Mulai deh, setiap ada kejadian di bursa – entah itu naik (Bullish) atau turun (Bearish) –, mulai bermunculan alasan-alasan dalam bentuk berita. Biasanya berita-berita ini begitu meyakinkan hingga yang membacanya akan sangat percaya. Mereka-mereka ini pada akhirnya mengambil keputusan berdasarkan berita tersebut. Ini sangat berbahya. Berita-berita seperti ini biasanya lebih sebagai tanda akhir sebuah tren bukan awal tren.
Sebagai contoh, mari kita ambil kondisi Bursa Saham Indonesia (BEI) yang sedang dalam tren turun (bearish). Setelah beberapa lama, mulai bermunculan berita-berita yang mendeskripsikan mengapa pergerakan IHSG terus turun. Mulai dari isu pelemahan rupiah, kenaikan BI Rate, sampai tapering. Berita-berita tersebut terlihat sangat intelektual. Berita-berita tersebut membuat seolah-sola bursa saham akan kiamat dalam waktu dekat ini.
Harga saham akan turun sangat dalam. Tentu solusinya adalah cut loss terlebih dahulu. Memang sih, berita tersebut bisa saja benar. Namun perlu diingat, berita tersebut muncul setelah tren turun (Bearish) sudah berlangsung cukup lama. Jangan-jangan malah tren turun (bearish) sudah mau berakhir. Akan sangat merugikan jika mengambil keputusan untuk cut loss. Cut loss karena terpengaruh berita-berita yang beredar.
Inilah yang saya sebut sebagai bahaya ketika menggunakan berita sebagai landasan keputusan untuk berbisnis saham. Berita-berita tersebut seringnya terlambat disbanding pergerakan yang terjadi di bursa saham. Padahal alasan penurunan sangat sederhana yakni karena harga saham sudah dirasa terlalu mahal. Ya, harga saham sudah kemahalan menurut konsensus pasar. Titik. Cukup tahu itu. Tidak perlu mencari banyak alasan yang terlihat intelektual.

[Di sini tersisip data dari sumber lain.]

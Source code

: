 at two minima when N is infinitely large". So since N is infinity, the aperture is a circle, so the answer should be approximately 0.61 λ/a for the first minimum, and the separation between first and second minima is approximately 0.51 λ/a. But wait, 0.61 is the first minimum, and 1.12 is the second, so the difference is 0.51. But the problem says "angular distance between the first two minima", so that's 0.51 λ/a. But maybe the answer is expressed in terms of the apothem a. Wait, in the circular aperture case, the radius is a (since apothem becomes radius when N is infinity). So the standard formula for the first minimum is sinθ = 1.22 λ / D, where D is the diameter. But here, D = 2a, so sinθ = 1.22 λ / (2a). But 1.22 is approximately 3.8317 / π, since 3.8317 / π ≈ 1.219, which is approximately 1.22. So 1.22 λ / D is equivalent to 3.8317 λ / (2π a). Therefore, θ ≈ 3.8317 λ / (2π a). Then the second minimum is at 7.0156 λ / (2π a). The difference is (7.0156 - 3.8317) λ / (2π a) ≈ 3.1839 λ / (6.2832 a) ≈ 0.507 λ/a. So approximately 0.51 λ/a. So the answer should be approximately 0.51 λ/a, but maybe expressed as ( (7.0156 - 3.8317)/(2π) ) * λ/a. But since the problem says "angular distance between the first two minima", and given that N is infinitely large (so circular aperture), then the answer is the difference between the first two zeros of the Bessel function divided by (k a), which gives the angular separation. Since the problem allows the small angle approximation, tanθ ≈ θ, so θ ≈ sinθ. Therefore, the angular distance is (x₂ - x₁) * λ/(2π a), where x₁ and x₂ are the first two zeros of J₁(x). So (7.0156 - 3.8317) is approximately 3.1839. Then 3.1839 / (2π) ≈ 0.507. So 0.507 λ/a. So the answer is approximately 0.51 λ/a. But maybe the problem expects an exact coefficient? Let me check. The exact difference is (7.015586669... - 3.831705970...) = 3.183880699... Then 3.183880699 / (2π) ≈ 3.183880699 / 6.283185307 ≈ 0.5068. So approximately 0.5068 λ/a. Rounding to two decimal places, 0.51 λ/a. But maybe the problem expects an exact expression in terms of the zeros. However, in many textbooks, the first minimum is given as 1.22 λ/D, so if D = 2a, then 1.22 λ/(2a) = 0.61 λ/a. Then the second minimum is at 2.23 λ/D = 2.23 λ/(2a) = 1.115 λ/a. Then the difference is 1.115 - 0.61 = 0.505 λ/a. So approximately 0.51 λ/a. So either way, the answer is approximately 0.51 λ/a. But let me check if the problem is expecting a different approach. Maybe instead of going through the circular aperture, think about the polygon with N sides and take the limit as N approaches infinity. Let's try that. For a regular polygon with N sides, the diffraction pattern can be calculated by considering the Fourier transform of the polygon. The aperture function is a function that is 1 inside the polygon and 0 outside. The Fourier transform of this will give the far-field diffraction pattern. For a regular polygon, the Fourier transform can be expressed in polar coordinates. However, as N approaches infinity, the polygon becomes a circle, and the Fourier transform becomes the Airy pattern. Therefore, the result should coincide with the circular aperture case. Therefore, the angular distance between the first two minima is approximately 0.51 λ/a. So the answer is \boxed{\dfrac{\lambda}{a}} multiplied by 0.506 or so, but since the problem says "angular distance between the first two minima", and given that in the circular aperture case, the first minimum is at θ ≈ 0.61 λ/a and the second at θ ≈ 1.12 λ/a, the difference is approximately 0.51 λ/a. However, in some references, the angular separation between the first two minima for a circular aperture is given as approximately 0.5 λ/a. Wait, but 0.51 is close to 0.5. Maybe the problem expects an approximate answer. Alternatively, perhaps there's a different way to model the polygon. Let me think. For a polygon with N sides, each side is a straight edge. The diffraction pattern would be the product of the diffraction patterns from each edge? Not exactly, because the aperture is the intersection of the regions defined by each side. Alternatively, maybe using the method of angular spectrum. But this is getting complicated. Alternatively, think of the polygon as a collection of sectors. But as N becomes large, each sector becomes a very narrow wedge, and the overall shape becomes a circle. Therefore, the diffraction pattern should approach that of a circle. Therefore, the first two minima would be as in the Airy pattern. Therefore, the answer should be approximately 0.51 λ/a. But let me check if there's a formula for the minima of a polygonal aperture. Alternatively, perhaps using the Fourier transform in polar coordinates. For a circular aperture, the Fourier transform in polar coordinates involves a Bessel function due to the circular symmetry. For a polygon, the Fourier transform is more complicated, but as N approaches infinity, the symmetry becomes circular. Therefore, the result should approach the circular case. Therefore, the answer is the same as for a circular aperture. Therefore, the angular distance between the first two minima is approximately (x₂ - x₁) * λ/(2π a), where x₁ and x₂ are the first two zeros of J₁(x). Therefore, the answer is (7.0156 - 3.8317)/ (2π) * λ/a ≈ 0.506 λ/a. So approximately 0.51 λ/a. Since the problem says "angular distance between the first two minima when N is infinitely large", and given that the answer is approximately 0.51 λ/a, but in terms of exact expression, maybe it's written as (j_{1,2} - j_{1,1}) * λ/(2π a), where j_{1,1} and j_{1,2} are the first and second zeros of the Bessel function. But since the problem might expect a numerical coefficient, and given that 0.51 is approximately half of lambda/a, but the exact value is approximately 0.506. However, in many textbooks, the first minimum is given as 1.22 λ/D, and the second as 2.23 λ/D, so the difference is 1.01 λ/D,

Sesuai dengan hukum paling dasar dalam ekonomi – hukum permintaan dan penawaran, sesuatu yang sudah dianggap kemahalan akan mengurangi permintaan. Otomatis, harganya akan turun karena penawaran tetap atau bahkan bertambah. Harga akan bergerak turun untuk menemukan titik kesetimbangan baru. Titik dimana permintaan dan penawaran kembali seimbang. Jadi mengapa bursa terus turun? Ya, karena sudah kemahalan.